What you have to do: Report how many lines in the listing below include the string "email", and write nothing more.

Data to examine:
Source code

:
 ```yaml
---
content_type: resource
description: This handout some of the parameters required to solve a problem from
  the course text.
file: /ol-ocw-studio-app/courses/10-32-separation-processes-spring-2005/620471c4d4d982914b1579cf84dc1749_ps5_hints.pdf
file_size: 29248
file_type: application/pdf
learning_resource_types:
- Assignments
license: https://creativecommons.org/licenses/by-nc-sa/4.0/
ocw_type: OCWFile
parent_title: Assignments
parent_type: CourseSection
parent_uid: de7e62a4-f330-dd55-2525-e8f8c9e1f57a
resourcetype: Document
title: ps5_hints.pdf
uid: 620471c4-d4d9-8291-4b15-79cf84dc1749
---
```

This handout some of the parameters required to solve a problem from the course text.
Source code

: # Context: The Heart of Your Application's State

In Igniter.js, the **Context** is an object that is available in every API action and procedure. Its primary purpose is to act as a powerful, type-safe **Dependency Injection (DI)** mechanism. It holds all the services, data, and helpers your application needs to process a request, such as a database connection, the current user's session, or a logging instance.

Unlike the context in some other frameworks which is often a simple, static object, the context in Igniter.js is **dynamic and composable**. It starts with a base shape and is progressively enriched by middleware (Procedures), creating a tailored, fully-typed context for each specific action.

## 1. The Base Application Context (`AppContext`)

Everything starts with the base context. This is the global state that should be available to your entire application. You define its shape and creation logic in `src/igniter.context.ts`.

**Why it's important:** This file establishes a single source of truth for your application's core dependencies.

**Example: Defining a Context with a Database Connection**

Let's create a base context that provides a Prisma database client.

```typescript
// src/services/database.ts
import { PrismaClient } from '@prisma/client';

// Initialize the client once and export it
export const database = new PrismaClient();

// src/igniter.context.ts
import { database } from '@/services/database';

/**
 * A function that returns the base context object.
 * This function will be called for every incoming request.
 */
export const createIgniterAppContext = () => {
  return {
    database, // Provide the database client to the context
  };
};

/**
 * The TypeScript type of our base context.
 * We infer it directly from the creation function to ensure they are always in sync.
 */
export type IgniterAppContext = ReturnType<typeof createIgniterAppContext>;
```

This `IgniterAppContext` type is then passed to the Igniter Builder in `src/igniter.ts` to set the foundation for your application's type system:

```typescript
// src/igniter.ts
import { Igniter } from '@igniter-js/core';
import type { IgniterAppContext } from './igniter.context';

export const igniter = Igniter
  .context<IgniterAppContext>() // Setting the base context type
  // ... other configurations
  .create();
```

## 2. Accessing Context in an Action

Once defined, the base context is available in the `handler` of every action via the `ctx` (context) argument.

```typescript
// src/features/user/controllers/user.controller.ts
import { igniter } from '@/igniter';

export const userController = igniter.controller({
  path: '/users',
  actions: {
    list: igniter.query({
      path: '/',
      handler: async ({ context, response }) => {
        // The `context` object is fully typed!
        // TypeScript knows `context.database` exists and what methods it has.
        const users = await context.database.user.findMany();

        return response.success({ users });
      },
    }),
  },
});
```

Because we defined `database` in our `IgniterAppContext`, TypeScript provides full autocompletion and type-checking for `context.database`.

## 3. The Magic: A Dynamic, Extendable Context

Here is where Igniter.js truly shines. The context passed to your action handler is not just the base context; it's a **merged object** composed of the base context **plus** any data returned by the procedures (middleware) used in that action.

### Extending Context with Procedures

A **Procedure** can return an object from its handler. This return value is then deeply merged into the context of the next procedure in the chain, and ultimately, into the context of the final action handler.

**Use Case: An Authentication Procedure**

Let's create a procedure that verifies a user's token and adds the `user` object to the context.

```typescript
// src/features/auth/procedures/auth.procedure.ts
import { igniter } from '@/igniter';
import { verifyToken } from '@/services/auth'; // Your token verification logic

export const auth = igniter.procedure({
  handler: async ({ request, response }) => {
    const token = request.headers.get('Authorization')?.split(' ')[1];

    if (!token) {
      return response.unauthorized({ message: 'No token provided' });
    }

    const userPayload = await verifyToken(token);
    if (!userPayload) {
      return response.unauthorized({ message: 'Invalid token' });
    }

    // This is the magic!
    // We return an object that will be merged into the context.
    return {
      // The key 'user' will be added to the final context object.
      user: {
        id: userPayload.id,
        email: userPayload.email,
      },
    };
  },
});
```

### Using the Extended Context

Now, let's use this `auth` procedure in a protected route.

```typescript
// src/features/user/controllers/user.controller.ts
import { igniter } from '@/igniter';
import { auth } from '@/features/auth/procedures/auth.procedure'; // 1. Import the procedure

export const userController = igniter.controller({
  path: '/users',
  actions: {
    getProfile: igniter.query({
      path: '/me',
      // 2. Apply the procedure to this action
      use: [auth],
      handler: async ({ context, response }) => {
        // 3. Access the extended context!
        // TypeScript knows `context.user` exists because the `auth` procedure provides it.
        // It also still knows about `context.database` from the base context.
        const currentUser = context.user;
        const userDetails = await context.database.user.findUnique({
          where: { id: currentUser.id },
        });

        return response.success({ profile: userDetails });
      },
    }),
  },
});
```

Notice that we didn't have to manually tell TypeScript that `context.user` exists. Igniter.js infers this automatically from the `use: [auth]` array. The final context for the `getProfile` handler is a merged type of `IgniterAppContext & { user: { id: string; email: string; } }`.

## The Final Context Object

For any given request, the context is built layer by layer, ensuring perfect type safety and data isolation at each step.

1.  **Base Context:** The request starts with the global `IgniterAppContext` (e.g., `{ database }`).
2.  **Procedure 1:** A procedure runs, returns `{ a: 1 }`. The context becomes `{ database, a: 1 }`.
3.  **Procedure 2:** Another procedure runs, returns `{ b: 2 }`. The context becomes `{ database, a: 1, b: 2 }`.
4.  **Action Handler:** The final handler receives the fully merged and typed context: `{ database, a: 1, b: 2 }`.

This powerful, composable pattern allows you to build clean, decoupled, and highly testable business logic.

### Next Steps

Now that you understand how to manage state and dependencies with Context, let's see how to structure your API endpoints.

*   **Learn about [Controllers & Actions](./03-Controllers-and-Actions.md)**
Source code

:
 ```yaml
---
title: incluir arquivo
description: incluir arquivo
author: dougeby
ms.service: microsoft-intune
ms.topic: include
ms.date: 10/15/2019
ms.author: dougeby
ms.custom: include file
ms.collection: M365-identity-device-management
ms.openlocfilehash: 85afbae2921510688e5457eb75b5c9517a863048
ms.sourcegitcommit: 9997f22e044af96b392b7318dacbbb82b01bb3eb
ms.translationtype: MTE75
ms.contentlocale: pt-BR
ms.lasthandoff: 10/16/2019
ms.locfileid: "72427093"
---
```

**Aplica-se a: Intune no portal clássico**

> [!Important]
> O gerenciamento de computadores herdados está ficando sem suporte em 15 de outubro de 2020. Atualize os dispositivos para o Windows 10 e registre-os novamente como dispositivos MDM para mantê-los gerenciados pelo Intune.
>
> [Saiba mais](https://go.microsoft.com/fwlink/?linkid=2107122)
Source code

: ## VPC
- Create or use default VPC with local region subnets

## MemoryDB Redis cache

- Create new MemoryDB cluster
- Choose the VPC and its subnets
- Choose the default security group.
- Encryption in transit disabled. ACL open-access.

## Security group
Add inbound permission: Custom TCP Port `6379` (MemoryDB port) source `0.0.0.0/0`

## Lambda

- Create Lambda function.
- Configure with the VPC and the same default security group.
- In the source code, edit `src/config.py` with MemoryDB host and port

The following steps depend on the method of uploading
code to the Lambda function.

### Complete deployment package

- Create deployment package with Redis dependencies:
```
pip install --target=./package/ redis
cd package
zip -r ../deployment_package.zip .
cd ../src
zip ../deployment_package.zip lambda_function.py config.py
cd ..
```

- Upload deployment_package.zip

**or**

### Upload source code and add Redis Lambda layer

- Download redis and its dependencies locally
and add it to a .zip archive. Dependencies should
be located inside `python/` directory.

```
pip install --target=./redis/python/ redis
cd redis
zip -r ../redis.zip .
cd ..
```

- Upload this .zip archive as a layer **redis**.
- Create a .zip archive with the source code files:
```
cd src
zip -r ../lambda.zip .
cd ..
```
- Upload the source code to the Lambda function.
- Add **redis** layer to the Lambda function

Response box: 2